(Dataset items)
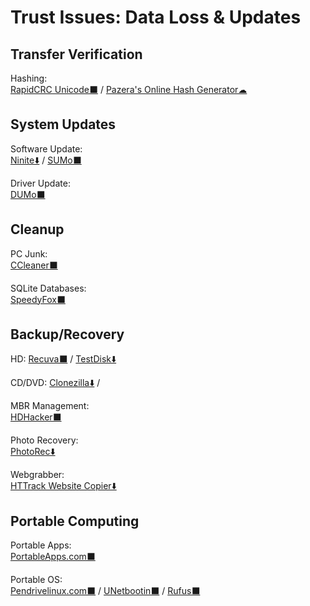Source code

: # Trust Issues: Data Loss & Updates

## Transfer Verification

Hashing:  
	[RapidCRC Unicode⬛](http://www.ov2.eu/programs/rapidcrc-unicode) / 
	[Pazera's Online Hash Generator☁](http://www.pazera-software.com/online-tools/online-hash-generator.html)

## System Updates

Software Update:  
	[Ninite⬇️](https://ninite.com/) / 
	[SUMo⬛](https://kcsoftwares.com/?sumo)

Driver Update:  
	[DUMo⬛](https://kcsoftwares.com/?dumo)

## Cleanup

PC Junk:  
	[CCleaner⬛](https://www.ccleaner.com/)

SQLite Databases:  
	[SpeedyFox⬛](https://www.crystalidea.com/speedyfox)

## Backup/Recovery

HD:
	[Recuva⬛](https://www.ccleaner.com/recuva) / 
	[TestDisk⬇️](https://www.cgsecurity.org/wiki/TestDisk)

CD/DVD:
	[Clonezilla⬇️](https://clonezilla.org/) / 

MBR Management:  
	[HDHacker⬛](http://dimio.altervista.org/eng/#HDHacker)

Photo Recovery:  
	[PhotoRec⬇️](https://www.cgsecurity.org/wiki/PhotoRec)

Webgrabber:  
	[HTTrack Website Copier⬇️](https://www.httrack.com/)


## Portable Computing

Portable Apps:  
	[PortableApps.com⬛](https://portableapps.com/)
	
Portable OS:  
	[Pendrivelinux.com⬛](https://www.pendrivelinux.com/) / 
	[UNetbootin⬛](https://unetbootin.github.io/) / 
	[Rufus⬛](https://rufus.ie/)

---

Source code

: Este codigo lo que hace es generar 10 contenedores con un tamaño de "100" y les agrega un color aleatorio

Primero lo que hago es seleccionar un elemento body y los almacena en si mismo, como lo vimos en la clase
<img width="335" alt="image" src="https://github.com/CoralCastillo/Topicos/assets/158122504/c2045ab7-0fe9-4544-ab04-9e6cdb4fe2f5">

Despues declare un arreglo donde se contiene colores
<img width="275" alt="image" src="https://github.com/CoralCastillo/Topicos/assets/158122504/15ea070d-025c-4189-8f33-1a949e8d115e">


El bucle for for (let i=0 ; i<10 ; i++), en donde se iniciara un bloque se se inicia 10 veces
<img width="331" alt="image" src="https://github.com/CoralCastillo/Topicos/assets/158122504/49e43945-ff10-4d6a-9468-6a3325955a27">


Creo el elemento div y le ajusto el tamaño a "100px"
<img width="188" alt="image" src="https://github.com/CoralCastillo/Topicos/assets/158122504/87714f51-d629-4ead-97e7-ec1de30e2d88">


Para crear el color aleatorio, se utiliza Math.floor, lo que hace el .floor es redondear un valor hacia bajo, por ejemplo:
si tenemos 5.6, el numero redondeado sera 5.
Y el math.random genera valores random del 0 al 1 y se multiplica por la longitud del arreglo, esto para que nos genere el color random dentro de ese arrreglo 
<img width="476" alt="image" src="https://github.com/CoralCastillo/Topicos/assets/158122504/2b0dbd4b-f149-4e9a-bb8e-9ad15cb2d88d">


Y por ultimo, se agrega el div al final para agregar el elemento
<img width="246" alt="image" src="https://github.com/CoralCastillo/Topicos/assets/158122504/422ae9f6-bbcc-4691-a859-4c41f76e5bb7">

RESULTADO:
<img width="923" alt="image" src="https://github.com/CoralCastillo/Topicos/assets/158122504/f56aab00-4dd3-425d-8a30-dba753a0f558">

--

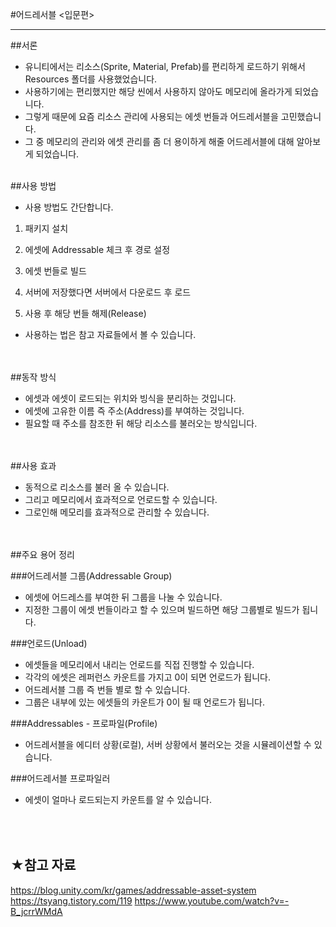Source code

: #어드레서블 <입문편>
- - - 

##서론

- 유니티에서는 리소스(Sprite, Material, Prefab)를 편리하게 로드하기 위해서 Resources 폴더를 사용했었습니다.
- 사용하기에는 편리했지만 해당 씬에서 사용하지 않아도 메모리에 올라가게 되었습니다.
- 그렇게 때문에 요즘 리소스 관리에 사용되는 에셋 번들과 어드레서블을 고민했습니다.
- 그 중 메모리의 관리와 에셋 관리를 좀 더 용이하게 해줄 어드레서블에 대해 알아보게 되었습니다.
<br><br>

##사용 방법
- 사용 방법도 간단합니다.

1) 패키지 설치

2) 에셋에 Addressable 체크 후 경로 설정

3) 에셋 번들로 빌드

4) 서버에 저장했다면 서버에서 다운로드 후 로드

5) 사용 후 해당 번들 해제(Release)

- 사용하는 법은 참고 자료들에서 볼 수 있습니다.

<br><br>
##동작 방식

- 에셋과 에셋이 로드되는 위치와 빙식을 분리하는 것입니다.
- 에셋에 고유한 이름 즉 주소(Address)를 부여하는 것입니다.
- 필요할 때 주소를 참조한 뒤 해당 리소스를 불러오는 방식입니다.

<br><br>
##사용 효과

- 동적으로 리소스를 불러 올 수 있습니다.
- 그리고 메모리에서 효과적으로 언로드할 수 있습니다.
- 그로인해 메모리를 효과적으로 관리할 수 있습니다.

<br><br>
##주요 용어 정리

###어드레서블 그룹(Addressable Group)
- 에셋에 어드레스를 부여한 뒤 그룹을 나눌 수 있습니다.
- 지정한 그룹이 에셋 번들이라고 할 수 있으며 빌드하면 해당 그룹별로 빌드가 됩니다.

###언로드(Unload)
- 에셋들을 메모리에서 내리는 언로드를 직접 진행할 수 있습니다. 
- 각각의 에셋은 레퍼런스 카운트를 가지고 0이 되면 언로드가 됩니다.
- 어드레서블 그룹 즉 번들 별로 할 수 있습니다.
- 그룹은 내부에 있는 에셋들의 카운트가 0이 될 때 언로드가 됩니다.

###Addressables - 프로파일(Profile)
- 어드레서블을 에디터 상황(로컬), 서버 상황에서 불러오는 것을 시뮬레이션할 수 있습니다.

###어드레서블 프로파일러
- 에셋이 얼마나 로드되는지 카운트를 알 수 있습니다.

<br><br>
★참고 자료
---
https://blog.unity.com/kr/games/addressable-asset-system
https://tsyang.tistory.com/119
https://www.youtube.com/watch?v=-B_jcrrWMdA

WHAT IS NEEDED: Checking each line of the data, count the ones containing "있습니다", and give only that count.

REPLY TO THE TASK: 9